Excerpt: Resident Aliens
Brass in Pocket
I got to be a regular and know the other regulars on the Plaza over the next couple of years. There were the bead-stringers, not considered Real Craftspeople at all, as most of them were rumored to outsource their work, or even to import ready-made necklaces and earrings for sale. Certainly, all their work looked alike. Hishi beads, liquid silver, and mother of pearl fetish beads... boring. But they made money from the public, who didn't know any better. A major step up on the artistic scale were the jewelers who made their bracelets, rings, and necklaces themselves, usually of silver set with semiprecious stones. You could tell that their work was their own, or at least done by family. Entire families would sit at their tables or jewelry cases on the plazas, with the little kids standing in for their parents when it was necessary to dash into the Hyatt Regency to use the bathroom. And then there were other Real Crafts: stained glass, wood carvings, leather, one Italian woman who crocheted hats and whose cry was "No paper! No paper!" (I think she meant that her hats were made of wool only, but never figured it out.) And there was Dolores, who was a bead-seller, but whose beads were large and ethnic, and who sat stringing necklaces for all to see, necklaces which were major wall art, much too big and heavy for the average person to wear. Dolores was one of the old guard who had sold crafts on the streets since the Sixties. These people were forever telling everyone that the quality of crafts had gone down from the old days, always ending with "you should have been here then!" and a regretful headshake. (I have no doubt that someone was already saying this after the second week anyone ever sold things on the street, back in ancient Babylon.)

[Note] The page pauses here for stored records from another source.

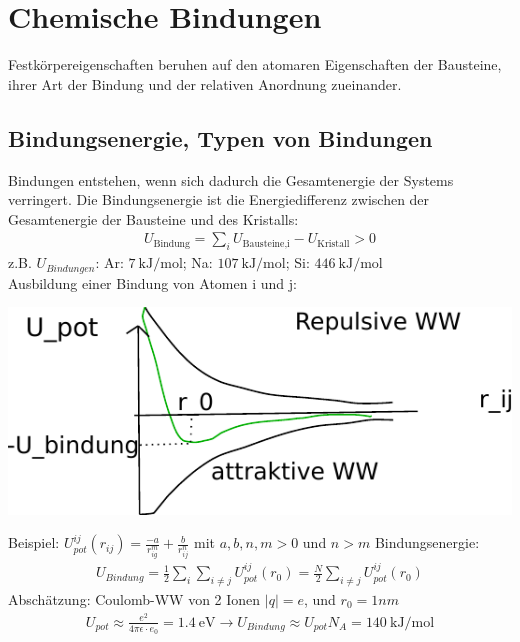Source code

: \newpage
\section{Chemische Bindungen} \label{kap:1}
	Festkörpereigenschaften beruhen auf den atomaren Eigenschaften der Bausteine, ihrer Art der Bindung und der relativen Anordnung zueinander.

\subsection{Bindungsenergie, Typen von Bindungen}\label{kap:1_1}
	Bindungen entstehen, wenn sich dadurch die Gesamtenergie der Systems verringert. Die Bindungsenergie ist die Energiedifferenz zwischen der Gesamtenergie der Bausteine und des Kristalls:
	\begin{align}
		U_{\text{Bindung}} = \sum_i U_{\text{Bausteine,i}}-U_{\text{Kristall}} > 0
	\end{align}
	z.B. $U_{Bindungen}$:  Ar: $ \SI{7}{\kilo\joule\per\mole} $; Na: $ \SI{107}{\kilo\joule\per\mole} $; Si: $ \SI{446}{\kilo\joule\per\mole}$ \\
	Ausbildung einer Bindung von Atomen i und j:
	\begin{center}
		\includegraphics{figures/1_1graph}
	\end{center}
	Beispiel: $U_{pot}^{ij}(r_{ij})= \frac{-a}{r_{ig}^m}+\frac{b}{r_{ij}^n}$ mit $a,b,n,m > 0$ und $n>m$ \newline
	Bindungsenergie:
	\begin{align}
		U_{Bindung} = \frac{1}{2}\sum_i\sum_{i\neq j}U^{ij}_{pot}(r_0) = \frac{N}{2} \sum_{i\neq j} U^{ij}_{pot}(r_0)
	\end{align}
	Abschätzung: Coulomb-WW von 2 Ionen $|q| = e$, und $r_0 = 1nm$
	\begin{align}
		U_{pot} \approx \frac{e^2}{4\pi\epsilon\cdot e_0}=\SI{1.4}{\electronvolt} \rightarrow U_{Bindung} \approx U_{pot} N_A = \SI{140}{\kilo\joule\per\mole}
	\end{align}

Among the leather crafters there were several bikers, leather being the preferred artistic medium for anyone with any pretentions to biker chic. Helen was actually married (common-law) to one of the local Hells Angels; Spider and Kathy had come up from Texas on his bike and now lived in a battered trailer which they parked wherever they could on the city streets at night, taking showers at the nearby YMCA and keeping most of their stock of belts, buckles, leather purses, chaps, and so on in a $5-a-week room at the Audiffred Hotel at the foot of Mission Street, in the dirt and shadows of the Embarcadero Freeway. The hotel was a last-gasp resting place for winos and the aged poor, incongruously set in the then-faded Victorian splendors of the Audiffred Building, built in 1889 and one of the few downtown structures to survive the 1906 earthquake. (This building would be gentrified in 1983 and is now the site of Boulevard, a high-end restaurant catering to the well-to-do. The Embarcadero Freeway is long gone, and nobody misses it. The winos and aged poor are making do under other freeways.)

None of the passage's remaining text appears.